Karen answers Denise

Comment by Denise on November 30, 2008 1:27 am

Hi. I’ve not read your book. I just came across it on Amazon. And saw your note, to ask you a question, if I wanted to. I think I’m dissociative. No, not think. I am. There are entire years of my life that I don’t remember. Still don’t remember. I’m 35. My mom divorced my “dad” when I was 13. You can guess why. He was not my genetic father. Thank God. I don’t know how sick I’d feel if he were. Sick about who I am. Hmmm… I just am amazed that I’ve seen probably 4 different therapists. All 4 knew about my past & DID never came up. Not once. I just happened upon it. And, the lack of memory really seems to stand out to me. I’ve often thought, how can a person who was considered “gifted” in school have no memory of such huge sections of her childhood? Am I an idiot? Am I losing my mind? Why can’t I remember playing soccer? Why can’t I remember our house on Coral? Such huge gaps. Even though I’m no longer devastated by what happened to me. And, I know my value is my value and what happened to me has no impact. But, I still can’t recover those memories. Then, when I got married, my mother wanted me to forgive him & invite him to my wedding. Unbelievable. Now, I can’t trust her. She’s my mom.. hm. I can’t trust her with my most fragile parts. That’s horrible. anyway, I have so much more to say. But, enough for now, I think. I think I need to find a therapist who specializes in dissociation. How will I know when I’m “healed?” Normal? Over this? Is this why I have so many highs & lows? I’m happy. Mostly. Then, down. For no reason. Is this why?

Dear Denise,

I appreciate you sharing all that you have before reading Switching Time. Please share your thoughts here afterwards. I can understand all of your concerns whether you are dissociative or not, and why no doctor has diagnosed you as having a dissociative illness when that could explain your distress. It would take a skilled therapist to determine what type of dissociation you have or whether there’s another reason why you can’t recall details of your past.

Please don’t be so hard on yourself, the right therapist is out there somewhere, you just need to find him or her.  I’m sorry you had to go through four therapists already.
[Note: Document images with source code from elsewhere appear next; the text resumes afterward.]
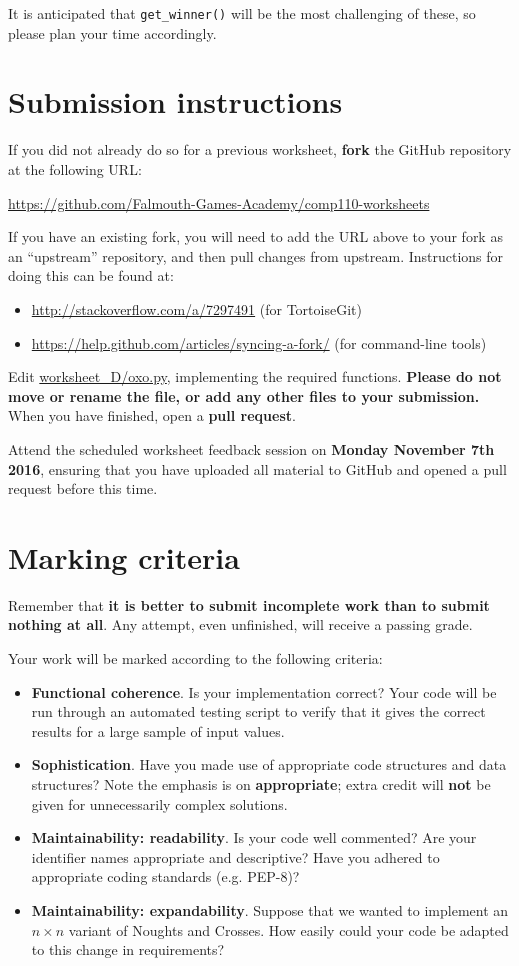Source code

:\documentclass{../../../fal_assignment}
\begin{document}
It is anticipated that \lstinline{get_winner()} will be the most challenging of these,
so please plan your time accordingly.

\section*{Submission instructions}

If you did not already do so for a previous worksheet, \textbf{fork} the GitHub repository at the following URL:

\url{https://github.com/Falmouth-Games-Academy/comp110-worksheets}

If you have an existing fork, you will need to add the URL above to your fork as an ``upstream'' repository,
and then pull changes from upstream. Instructions for doing this can be found at:
\begin{itemize}
	\item \url{http://stackoverflow.com/a/7297491} (for TortoiseGit)
	\item \url{https://help.github.com/articles/syncing-a-fork/} (for command-line tools)
\end{itemize}

Edit \url{worksheet_D/oxo.py}, implementing the required functions.
\textbf{Please do not move or rename the file, or add any other files to your submission.}
When you have finished, open a \textbf{pull request}.

Attend the scheduled worksheet feedback session on \textbf{Monday November 7th 2016},
ensuring that you have uploaded all material to GitHub and opened a pull request before this time.

\section*{Marking criteria}

Remember that \textbf{it is better to submit incomplete work than to submit nothing at all}.
Any attempt, even unfinished, will receive a passing grade.

Your work will be marked according to the following criteria:
\begin{itemize}
	\item \textbf{Functional coherence}. Is your implementation correct?
		Your code will be run through an automated testing script to verify that it gives the correct results for a large sample of input values.
	\item \textbf{Sophistication}. Have you made use of appropriate code structures and data structures?
		Note the emphasis is on \textbf{appropriate}; extra credit will \textbf{not} be given for unnecessarily complex solutions.
	\item \textbf{Maintainability: readability}. Is your code well commented? Are your identifier names appropriate and descriptive?
		Have you adhered to appropriate coding standards (e.g. PEP-8)?
	\item \textbf{Maintainability: expandability}. Suppose that we wanted to implement an $n \times n$ variant of Noughts and Crosses.
		How easily could your code be adapted to this change in requirements?
\end{itemize}
\end{document}
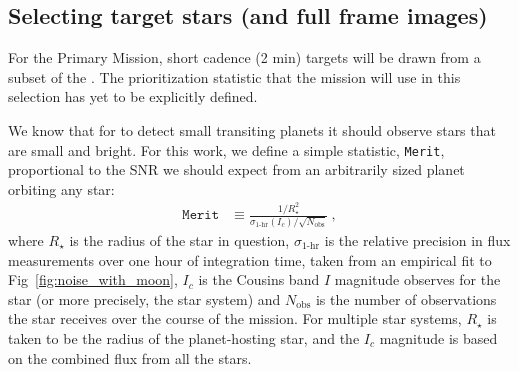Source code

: \subsection{Selecting target stars (and full frame images)}
\label{sec:selection_criteria}
For the Primary Mission, \tesss short cadence (2 min) targets will be drawn from a subset of the \tic. 
The prioritization statistic that the mission will use in this selection has yet to be explicitly defined.

We know that for \tess to detect small transiting planets
it should observe stars that are small and bright.  For this work, we
define a simple statistic, \texttt{Merit}, proportional to the SNR we
should expect from an arbitrarily sized planet orbiting any star:
\begin{align}
\texttt{Merit} &\equiv 
	\frac{1/R_\star^2}{\sigma_\text{1-hr}(I_c)/\sqrt{N_\text{obs}}}\ ,
\label{eq:merit}
\end{align}
where $R_\star$ is the radius of the star in question,
$\sigma_\text{1-hr}$ is the relative precision in flux measurements
over one hour of integration time, taken from an empirical fit to
Fig~\ref{fig:noise_with_moon}, $I_c$ is the Cousins band $I$ magnitude
\tess observes for the star (or more precisely, the star system) and
$N_\text{obs}$ is the number of observations the star receives over
the course of the mission.  For multiple star systems, $R_\star$ is
taken to be the radius of
the planet-hosting star, and the $I_c$ magnitude is based
on the combined flux from all the stars.

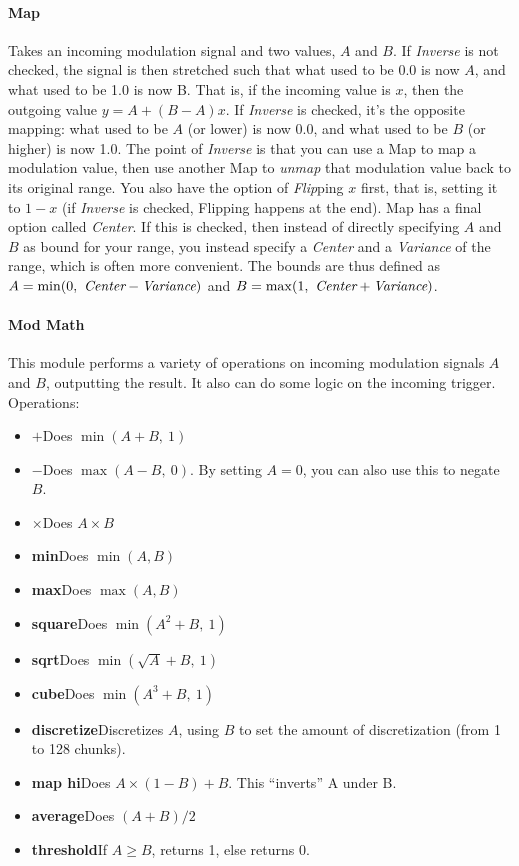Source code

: \documentclass{article}
\begin{document}
\paragraph{Map}  Takes an incoming modulation signal and two values, \(A\) and \(B\).  If {\it Inverse} is not checked, the signal is then stretched such that what used to be 0.0 is now \(A\), and what used to be 1.0 is now B.  That is, if the incoming value is \(x\), then the outgoing value \(y = A + (B - A)x\).  If {\it Inverse} is checked, it's the opposite mapping: what used to be \(A\) (or lower) is now 0.0, and what used to be \(B\) (or higher) is now 1.0.  The point of {\it Inverse} is that you can use a Map to map a modulation value, then use another Map to {\it unmap} that modulation value back to its original range.  You also have the option of {\it Flip}ping \(x\) first, that is, setting it to \(1-x\) (if {\it Inverse} is checked, Flipping happens at the end).  Map has a final option called {\it Center}.  If this is checked, then instead of directly specifying \(A\) and \(B\) as bound for your range, you instead specify a {\it Center} and a {\it Variance} of the range, which is often more convenient.  The bounds are thus defined as \(A = \min(0,\ \text{\it Center} - \text{\it Variance})\) and \(B = \max(1,\ \text{\it Center} + \text{\it Variance})\).

\paragraph{Mod Math}  This module performs a variety of operations on incoming modulation signals \(A\) and \(B\), outputting the result.  It also can do some logic on the incoming trigger.  Operations:

\begin{itemize}
\item \(\boldsymbol{+}\)\quad Does \(\min(A + B,\ 1)\)
\item \(\boldsymbol -\)\quad Does \(\max(A - B,\ 0)\).  By setting \(A=0\), you can also use this to negate \(B\).
\item \(\boldsymbol \times\)\quad Does \(A \times B\)
\item {\bf min}\quad Does \(\min(A, B)\)
\item {\bf max}\quad Does \(\max(A, B)\)
\item {\bf square}\quad Does \(\min(A^2 + B,\ 1)\)
\item {\bf sqrt}\quad Does \(\min(\sqrt{A} + B,\ 1)\)
\item {\bf cube}\quad Does \(\min(A^3 + B,\ 1)\)
\item {\bf discretize}\quad Discretizes \(A\), using \(B\) to set the amount of discretization (from 1 to 128 chunks).
\item {\bf map hi}\quad Does \(A \times (1-B) + B\).  This ``inverts'' A under B.
\item {\bf average}\quad Does \((A + B) / 2\)
\item {\bf threshold}\quad If \(A \geq B\), returns 1, else returns 0.
\end{itemize}
\end{document}
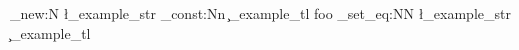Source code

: \str_new:N
  \l_example_str
\tl_const:Nn
  \c_example_tl
  { foo }
\str_set_eq:NN  %
  \l_example_str
  \c_example_tl
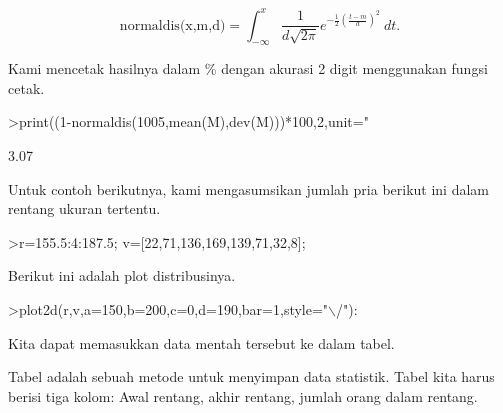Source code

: \documentclass[12pt,arial,letterpaper]{book}
\begin{document}
\begin{eulernootebook}
\begin{eulercomment}
\begin{eulercomment}
\begin{eulernootebook}
\begin{eulercomment}
\begin{eulercomment}
\begin{eulercomment}
\begin{eulercomment}
\begin{eulercomment}
\begin{eulercomment}
\begin{eulercomment}
\begin{eulercomment}
\end{eulercomment}
\begin{eulerformula}
\[
\text{normaldis(x,m,d)}=\int_{-\infty}^x \frac{1}{d\sqrt{2\pi}}e^{-\frac{1}{2}(\frac{t-m}{d})^2}\ dt.
\]
\end{eulerformula}
\begin{eulercomment}
Kami mencetak hasilnya dalam \% dengan akurasi 2 digit menggunakan
fungsi cetak.
\end{eulercomment}
\begin{eulerprompt}
>print((1-normaldis(1005,mean(M),dev(M)))*100,2,unit=" %
\end{eulerprompt}
\begin{euleroutput}
        3.07 %
\end{euleroutput}
\begin{eulercomment}
Untuk contoh berikutnya, kami mengasumsikan jumlah pria berikut ini
dalam rentang ukuran tertentu.
\end{eulercomment}
\begin{eulerprompt}
>r=155.5:4:187.5; v=[22,71,136,169,139,71,32,8];
\end{eulerprompt}
\begin{eulercomment}
Berikut ini adalah plot distribusinya.
\end{eulercomment}
\begin{eulerprompt}
>plot2d(r,v,a=150,b=200,c=0,d=190,bar=1,style="\(\backslash\)/"):
\end{eulerprompt}
\begin{eulercomment}
Kita dapat memasukkan data mentah tersebut ke dalam tabel.

Tabel adalah sebuah metode untuk menyimpan data statistik. Tabel kita
harus berisi tiga kolom: Awal rentang, akhir rentang, jumlah orang
dalam rentang.


\end{eulercomment}
\end{eulercomment}
\end{eulercomment}
\end{eulercomment}
\end{eulercomment}
\end{eulercomment}
\end{eulercomment}
\end{eulercomment}
\end{eulernootebook}
\end{eulercomment}
\end{eulercomment}
\end{eulernootebook}
\end{document}
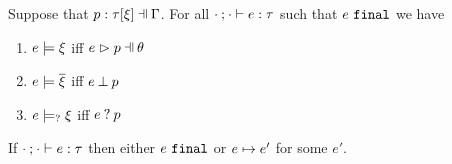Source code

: \begin{lem}
  \label{lemma:const-matching-coherence}
  Suppose that $\cpattyp{p}{\tau}{\xi}{\Gamma}$. For all $\cdot \mathbin{;} \cdot \vdash e : \tau$ such that $e ~\mathtt{final}$ we have
  \begin{enumerate}
    \item $e \models \xi$ iff $\hpatmatch{e}{p}{\theta}$
    \item $e \models \overline{\xi}$ iff $e \mathbin{\bot} p$
    \item $e \models_{?} \xi$ iff $e \mathbin{?} p$
  \end{enumerate}
\end{lem}

\begin{thm}
 \label{thrm:exhau-progress}
 If $\cdot \mathbin{;} \cdot \vdash e : \tau$ then either $e ~\mathtt{final}$ or $e \mapsto e'$ for some $e'$.
\end{thm}


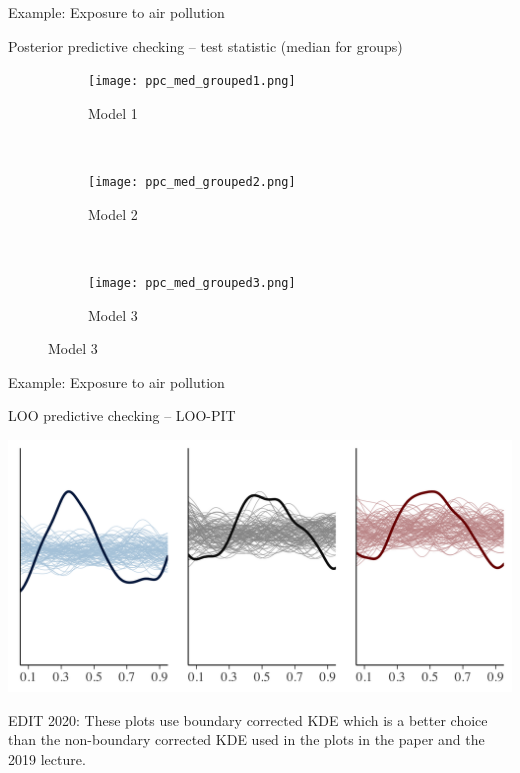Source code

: \documentclass[t]{beamer}
\begin{document}
\begin{frame}

  {\Large\color{navyblue} Example: Exposure to air pollution}


  Posterior predictive checking -- test statistic (median for groups)

  \begin{figure}
\centering
\begin{subfigure}{.31\textwidth}
\texttt{[image: ppc\_med\_grouped1.png]}
\caption{Model 1}
\end{subfigure}
~
\begin{subfigure}{.31\textwidth}
\texttt{[image: ppc\_med\_grouped2.png]}
\caption{Model 2}
\end{subfigure}
~
\begin{subfigure}{.31\textwidth}
\texttt{[image: ppc\_med\_grouped3.png]}
\caption{Model 3}
\end{subfigure}

\end{figure}

\end{frame}

\begin{frame}

  {\Large\color{navyblue} Example: Exposure to air pollution}


  LOO predictive checking -- LOO-PIT

\includegraphics[width=\textwidth]{ppc_loo_pit_corrected_pm25.png}


\vspace{2\baselineskip}
{\scriptsize EDIT 2020: These plots use boundary corrected KDE which is a better
choice than the non-boundary corrected KDE used in the plots in the
paper and the 2019 lecture.}

\end{frame}
\end{document}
Having a diagnosis isn’t as important as keeping consistency in a safe therapeutic setting with a qualified therapist, building trust, and taking care of yourself.

I can empathize with your frustrations regarding your lack of memory despite being a gifted child. I, too, felt confused as to why I couldn’t remember how I managed to play the clarinet, oboe, bassoon and saxophone. The only knowledge I regained was in the awards I received, the documentation of what I had accomplished, and the pictures of me in my high school yearbooks, that prove I was there.

Please know that if you are suffering from MPD or DID, you will eventually regain all your lost memories. I did, but not before integration of my alternate personalities was complete and I became one woman. Unfortunately, although all my memories returned, I didn’t regain all my physical skills. I temporarily lost my ability to type, play musical instruments, paint, and drive. I gained the driving part immediately; that was shared by several alters, but I haven’t tried to master anything else. I’m looking forward to the possibility of regaining my ability to accomplish these things again someday.

My mother caused much chaos for me, too. However, my relationship with my mother was only one part of my failure to thrive. You will know you are on the right path to healing when you accept your past and deal with all the emotions that cause your distress. When the healing begins, your highs and lows should lessen, and you will start to feel more confident as your self esteem rises.

I am not a therapist and can’t give advice. In my opinion, it sounds like only you and a qualified therapist can work through the web of hurts you’ve shared here. Please don’t give up, and continue to search for the therapist that’s right for you. I wish you a safe journey.